Fuel is not a sure-fire means of blowing up a car. In fact, if the tank is full or close to it, it will ignite and not explode. Think about a puddle on the floor. Put a match to it and what happens? It ignites. It doesn't explode. It's only when there's a build-up of pressure (when the tank is near empty and there's a greater ratio of air to gas) that an explosion can occur. That's why fuel trucks are fitted with earthing devices which eliminate static pressure. After a long journey where the fuel has been rolling around inside the container, if you were to open the lid without proper earthing in place, you would be vaporised because of the static energy created by your body. 

Those movies were you see an actor toss a cigarette into a car soaked in fuel and it blows up a second later, it's all bunk. Neither can you shove a rag soaked in fuel down the filter and light it. The tank would need to be full for the rag to reach the fuel, and we then come back to the aforementioned air-to-gas ratio. If the tank isn't full, there is a sufficient distance between the filter and the fuel to ensure the flame never reaches it. 

Bullets don't work either. _Mythbusters _debunked that a few seasons back. There's no ignition when a bullet strikes the tank, so therefore no spark and no explosion. 

You would need to bomb it. Have your character build an IED and mount it to the underside of the car.


----------



## KrisMunro

Saw's right. Also, the fuel tanks are designed in a way that flames wont travel down them. The gas coming out of the nozzle might ignite, but it either makes a candle out of your fuel tank, or the burst itself puts the flame out.

If I could offer two suggestions for blowing up a car (reasonably), one would be flour, the other would be thermite. A little known fact is that flour is flammable. But it needs to be dispersed enough for the particles to ignite. With a small explosion you can both disperse and ignite a bag of flour with enough force to destroy a car. I first heard about it being used by terrorists to destroy buildings. A huge bag of flour over a smaller (and thus cheaper) explosive.

The second method is with thermite, which is a combination of rust (well cooked) and aluminium filings. Make sure the filings are very fine (the finer the better). Mythbusters use the stuff with some of their experiments. An amount the size of a large button will burn through the bonnet of a car, through the engine block, and into the pavement. You could have your hero place it over the fuel tank... and I would expect that such a hot substance would create an explosion out of the fuel; not that I've tried it. You'll need a small strip of magnesium to ignite thermite.. a simple flame, no matter how long you hold it there, will not work. This also means it's very bright, and you shouldn't look at the thing once it's live (akin to looking at the sun).


*Ahem*.. by 'you' I mean 'your character'


----------



## ador78

oh, hey! I saw an episode on Criminal Minds once where the unsub (unknown subject) uses a pressure trigger to set off the bomb, where Target sits in his/her car, and that pressure is connected to the bomb that's fixed underneath. It'll blow up when he/she leaves the car.


----------



## Guy Faukes

I think the Mythbusters showed that even if you aerate gas, it's still a pretty low powered explosive.

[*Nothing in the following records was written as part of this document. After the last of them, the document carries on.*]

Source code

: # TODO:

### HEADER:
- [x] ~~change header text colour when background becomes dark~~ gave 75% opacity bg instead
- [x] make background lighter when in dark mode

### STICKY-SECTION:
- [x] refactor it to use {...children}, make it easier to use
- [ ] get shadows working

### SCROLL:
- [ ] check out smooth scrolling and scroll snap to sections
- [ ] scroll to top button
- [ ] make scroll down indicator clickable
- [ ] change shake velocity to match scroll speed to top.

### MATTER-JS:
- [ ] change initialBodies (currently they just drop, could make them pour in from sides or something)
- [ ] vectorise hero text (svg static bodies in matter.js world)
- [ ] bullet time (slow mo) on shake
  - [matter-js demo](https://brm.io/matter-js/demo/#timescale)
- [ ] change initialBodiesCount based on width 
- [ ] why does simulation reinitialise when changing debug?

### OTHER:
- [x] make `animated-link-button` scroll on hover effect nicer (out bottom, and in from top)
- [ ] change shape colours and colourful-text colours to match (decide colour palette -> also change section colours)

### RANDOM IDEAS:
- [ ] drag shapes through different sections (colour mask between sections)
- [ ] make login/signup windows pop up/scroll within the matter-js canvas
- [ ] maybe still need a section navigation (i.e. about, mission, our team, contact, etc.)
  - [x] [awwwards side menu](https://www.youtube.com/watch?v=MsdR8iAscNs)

If you character doesn't have access to high-powered explosive, why doesn't he steal chemicals from a chemical plant? 
Certain fertilizers works too.


----------



## riverdog

The Blue Pencil said:


> I'm working on a scene in my story where the guy blows up a car, but I don't know if simply pouring gasoline and igniting it would work. I used to have all the technical details of pouring it in an enclosed area to let the gasoline fumes ignite but it was too involved. *Can ya'll tell me the best and simplest way to blow up a car*?

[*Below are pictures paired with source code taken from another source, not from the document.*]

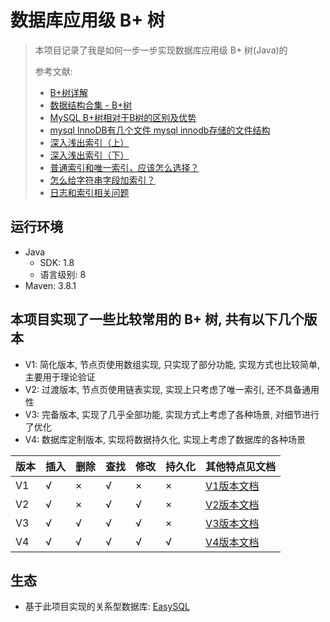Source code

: # 数据库应用级 B+ 树
> 本项目记录了我是如何一步一步实现数据库应用级 B+ 树(Java)的
> 
> 参考文献:
> - [B+树详解](https://ivanzz1001.github.io/records/post/data-structure/2018/06/16/ds-bplustree)
> - [数据结构合集 - B+树](https://www.bilibili.com/video/BV1bs421u7pY/)
> - [MySQL B+树相对于B树的区别及优势](https://juejin.cn/post/7117516433386373133)
> - [mysql InnoDB有几个文件 mysql innodb存储的文件结构](https://blog.51cto.com/u_16099267/9567953)
> - [深入浅出索引（上）](https://time.geekbang.org/column/article/69236)
> - [深入浅出索引（下）](https://time.geekbang.org/column/article/69636)
> - [普通索引和唯一索引，应该怎么选择？](https://time.geekbang.org/column/article/70848)
> - [怎么给字符串字段加索引？](https://time.geekbang.org/column/article/71492)
> - [日志和索引相关问题](https://time.geekbang.org/column/article/73161)

## 运行环境
- Java
    - SDK: 1.8
    - 语言级别: 8
- Maven: 3.8.1

## 本项目实现了一些比较常用的 B+ 树, 共有以下几个版本

- V1: 简化版本, 节点页使用数组实现, 只实现了部分功能, 实现方式也比较简单, 主要用于理论验证
- V2: 过渡版本, 节点页使用链表实现, 实现上只考虑了唯一索引, 还不具备通用性
- V3: 完备版本, 实现了几乎全部功能, 实现方式上考虑了各种场景, 对细节进行了优化
- V4: 数据库定制版本, 实现将数据持久化, 实现上考虑了数据库的各种场景

| 版本  | 插入  | 删除  | 查找  | 修改  | 持久化 | 其他特点见文档                     |
|-----| --- | --- | --- | --- |-----|-----------------------------|
| V1  | √   | ×   | √   | ×   | ×   | [V1版本文档](docs/README.V1.md) |
| V2  | √   | ×   | √   | √   | ×   | [V2版本文档](docs/README.V2.md) |
| V3  | √   | √   | √   | √   | ×   | [V3版本文档](docs/README.V3.md) |
| V4  | √   | √   | √   | √   | √   | [V4版本文档](docs/README.V4.md) |

## 生态
- 基于此项目实现的关系型数据库: [EasySQL](https://github.com/wwkk-y/EasySQL)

Dynamite.  Light fuse, throw in window, run like hell.  That will blow up a car everytime.


----------



## TheFuhrer02

If you have already watched the Viewer's Special Requests episode of Mythbusters, you'll know that the only sure way to blow up a car is through explosives.


----------



## Custard

Just use some explosives to blow up the car but if another way must be used, just use a method that sounds feasiable even if it cannot actually happen.


----------



## Schmitz56

I think riverdog is right. Dynamite works for everything. Or gunpowder.


----------



## Arek

Murphys weedkiller, icing sugar and flowers of sulphur mixed in the correct ratio makes a powerful explosive. And no, im not putting the correct ratio here!  Fortunately if the ratio isnt right it wont do much other than fizzle and burn out so hopefully I havent fuelled anyones murderous imagination too much there!
all these are (or at least were when i was at school) available over the counter. An ignition system would be fairly easy after that, maybe a 12 volt supply to a car cigar lighter mounted where it would ignite the explosive, or just two wires with a thin fuse wire between which would burn out as soon as the key was turned, causing a spark to detonate?


----------



## SeverinR

Schmitz56 said:


> I think riverdog is right. Dynamite works for everything. Or gunpowder.

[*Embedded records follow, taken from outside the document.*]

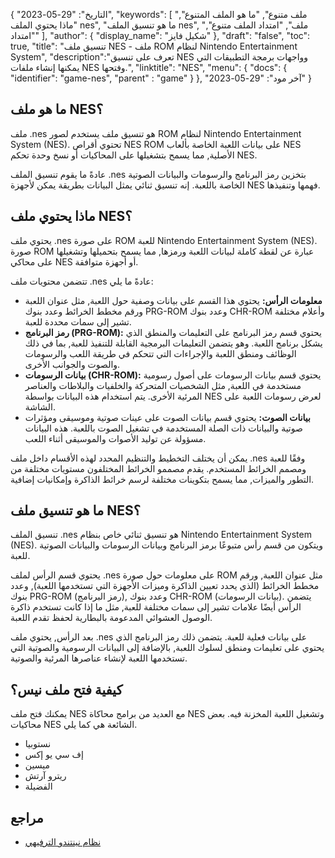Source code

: {
"التاريخ": "29-05-2023",
  "keywords": [
"ملف متنوع",
"ما هو الملف المتنوع",
"ماذا يحتوي الملف nes",
"ما هو تنسيق الملف nes",
"ملف",
"امتداد الملف متنوع",
"امتداد"
],
  "author": {
"display_name": "شكيل فايز"
},
"draft": "false",
"toc": true,
"title": "تنسيق ملف NES - ملف ROM لنظام Nintendo Entertainment System",
  "description":"تعرف على تنسيق NES وواجهات برمجة التطبيقات التي يمكنها إنشاء ملفات NES وفتحها.",
"linktitle": "NES",
  "menu": {
    "docs": {
      "identifier": "game-nes",
"parent" : "game"
}
},
"آخر مود": "29-05-2023"
}

## ما هو ملف NES؟

ملف .nes هو تنسيق ملف يستخدم لصور ROM لنظام Nintendo Entertainment System (NES). تحتوي أقراص NES ROM على بيانات اللعبة الخاصة بألعاب NES الأصلية, مما يسمح بتشغيلها على المحاكيات أو نسخ وحدة تحكم NES.

عادةً ما يقوم تنسيق الملف ‎.nes بتخزين رمز البرنامج والرسومات والبيانات الصوتية الخاصة باللعبة. إنه تنسيق ثنائي يمثل البيانات بطريقة يمكن لأجهزة NES فهمها وتنفيذها.

## ماذا يحتوي ملف NES؟

يحتوي ملف .nes على صورة ROM للعبة Nintendo Entertainment System (NES). صورة ROM عبارة عن لقطة كاملة لبيانات اللعبة ورمزها, مما يسمح بتحميلها وتشغيلها على محاكي NES أو أجهزة متوافقة.

تتضمن محتويات ملف .nes عادةً ما يلي:

- **معلومات الرأس:** يحتوي هذا القسم على بيانات وصفية حول اللعبة, مثل عنوان اللعبة ورقم مخطط الخرائط وعدد بنوك PRG-ROM وعدد بنوك CHR-ROM وأعلام مختلفة تشير إلى سمات محددة للعبة.
- **رمز البرنامج (PRG-ROM):** يحتوي قسم رمز البرنامج على التعليمات والمنطق الذي يشكل برنامج اللعبة. وهو يتضمن التعليمات البرمجية القابلة للتنفيذ للعبة, بما في ذلك الوظائف ومنطق اللعبة والإجراءات التي تتحكم في طريقة اللعب والرسومات والصوت والجوانب الأخرى.
- **بيانات الرسومات (CHR-ROM):** يحتوي قسم بيانات الرسومات على أصول رسومية مستخدمة في اللعبة, مثل الشخصيات المتحركة والخلفيات والبلاطات والعناصر المرئية الأخرى. يتم استخدام هذه البيانات بواسطة NES لعرض رسومات اللعبة على الشاشة.
- **بيانات الصوت:** يحتوي قسم بيانات الصوت على عينات صوتية وموسيقى ومؤثرات صوتية والبيانات ذات الصلة المستخدمة في تشغيل الصوت باللعبة. هذه البيانات مسؤولة عن توليد الأصوات والموسيقى أثناء اللعب.

يمكن أن يختلف التخطيط والتنظيم المحدد لهذه الأقسام داخل ملف .nes وفقًا للعبة ومصمم الخرائط المستخدم. يقدم مصممو الخرائط المختلفون مستويات مختلفة من التطور والميزات, مما يسمح بتكوينات مختلفة لرسم خرائط الذاكرة وإمكانيات إضافية.

## ما هو تنسيق ملف NES؟

تنسيق الملف .nes هو تنسيق ثنائي خاص بنظام Nintendo Entertainment System (NES). ويتكون من قسم رأس متبوعًا برمز البرنامج وبيانات الرسومات والبيانات الصوتية للعبة.

يحتوي قسم الرأس لملف .nes على معلومات حول صورة ROM مثل عنوان اللعبة, ورقم مخطط الخرائط (الذي يحدد تعيين الذاكرة وميزات الأجهزة التي تستخدمها اللعبة), وعدد بنوك PRG-ROM (رمز البرنامج), وعدد بنوك CHR-ROM (بيانات الرسومات). يتضمن الرأس أيضًا علامات تشير إلى سمات مختلفة للعبة, مثل ما إذا كانت تستخدم ذاكرة الوصول العشوائي المدعومة بالبطارية لحفظ تقدم اللعبة.

بعد الرأس, يحتوي ملف .nes على بيانات فعلية للعبة. يتضمن ذلك رمز البرنامج الذي يحتوي على تعليمات ومنطق لسلوك اللعبة, بالإضافة إلى البيانات الرسومية والصوتية التي تستخدمها اللعبة لإنشاء عناصرها المرئية والصوتية.

## كيفية فتح ملف نيس؟

يمكنك فتح ملف NES مع العديد من برامج محاكاة NES وتشغيل اللعبة المخزنة فيه. بعض محاكيات NES الشائعة هي كما يلي.

- نستوبيا
- إف سي يو إكس
- ميسين
- ريترو آرتش
- الفضيلة

## مراجع
* [نظام نينتندو الترفيهي](https://en.wikipedia.org/wiki/Nintendo_Entertainment_System)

Pipe bomb would be easy to make, remote detonation or trip wire to set it off.  Gunpowder in a sealed pipe with detonator(as Arek suggests.)  Not sure a standard fuse would set off the explosion, getting fire to ignite the powder.

Another proven failure:  Propane tanks being shot, the gas is expelled and acts like a flame thrower, and can spin from the pressure.  Someone on tv was showing the SAW, shot various items, including a propane tank.

Did myth busters try tracer ammo hitting the gas tank? I think it would still just burn not explode.

Hand grenade would blow up a car... not like in the movies though.


----------



## The Backward OX

The last time I was in Belfast, I heard about this from an Irishman who lived in Donegal. He’d told me he wanted to join the Provos, and apparently they’d said, ‘You’ve got to prove yourself first. Go over to Belfast and blow up a bus.’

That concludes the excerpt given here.